Even if the program’s slogan includes those who die from distracted driving, the statistics still do not come close to matching up.

This misleading slogan insults students’ intelligence and causes mistrust and resentment of the program. In order to earn students trust, the program should update their statistics.

The manipulation of statistics was not the only place the program slipped up. Every time a student was taken out of class to symbolize their “death,” an administrator, parent or police officer read a fake obituary for the student. This was one of the most powerful elements of the program, but it did not leave students stunned for long.

The reading was ruined because of the student volunteers in costume. The students were supposed to be grim reapers,  but the appearance of a fictional character in the midst of a very serious scene caused several students to unsuccessfully suppress the urge to laugh.

Simply leaving out the grim reaper would have made this portion of the program more convincing.

The struggle continued the next day during the assembly. A video was shown that displayed the realistic-looking crash scene. The most memorable part of this video was not the gruesome shots it displayed, but the completely unrealistic and distracting set-up for the scene.

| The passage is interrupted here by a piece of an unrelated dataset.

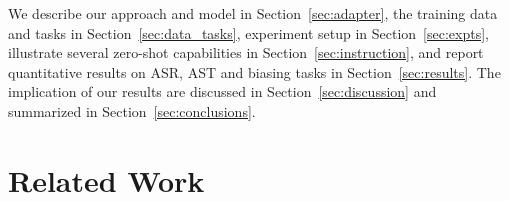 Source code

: We describe our approach and model in Section~\ref{sec:adapter}, the training data and tasks in Section~\ref{sec:data_tasks}, experiment setup in Section~\ref{sec:expts}, illustrate several zero-shot capabilities in Section~\ref{sec:instruction}, and report quantitative results on ASR, AST and biasing tasks in Section~\ref{sec:results}. The implication of our results are discussed in Section~\ref{sec:discussion} and summarized in Section~\ref{sec:conclusions}.


\section{Related Work}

It started with three students who, unexcited about facing a football game sober, decided to drink. The scene of girls pulling out a recycling bin full of various containers of alcohol caused many students in the auditorium to break out laughing. This humorous start to the video set the tone for the rest of it, causing many students to see it as a joke and treat it as such.

There was no need to have such a laughable excess of alcohol. By setting up the scene so unrealistically they made the whole scenario seem unrealistic.

Later in the assembly, former Wootton student Sean Mayhew took the stage; Mayhew was convicted of driving under the influence and killed two people. Finally, students were going to hear an actual drunk driver’s story and how it had affected him. Those hopes were dashed, however, when students realized Steve Chaikin, Montgomery County’s Assistant State Attorney, would be staying onstage.

Chaikin interrogated Mayhew. He asked senseless and obvious questions and recieved short, detached answers from Mayhew. The program’s best hope of relating to students and showing them the consequences of drinking and driving was overwhelmed by yet another middle-aged guy desperately trying to scare kids into remission.

Chaikin should have let Mayhew talk. It would have been a lot more informational and memorable to hear the thought process and reactions of someone Mayhew than to hear his answers about how the jailbars felt.

While the program was trying to help stop the serious problem of drinking and driving, its delivery was seriously flawed. The constant mix up of messages and tactics caused an important message from the program to be slayed by the bell.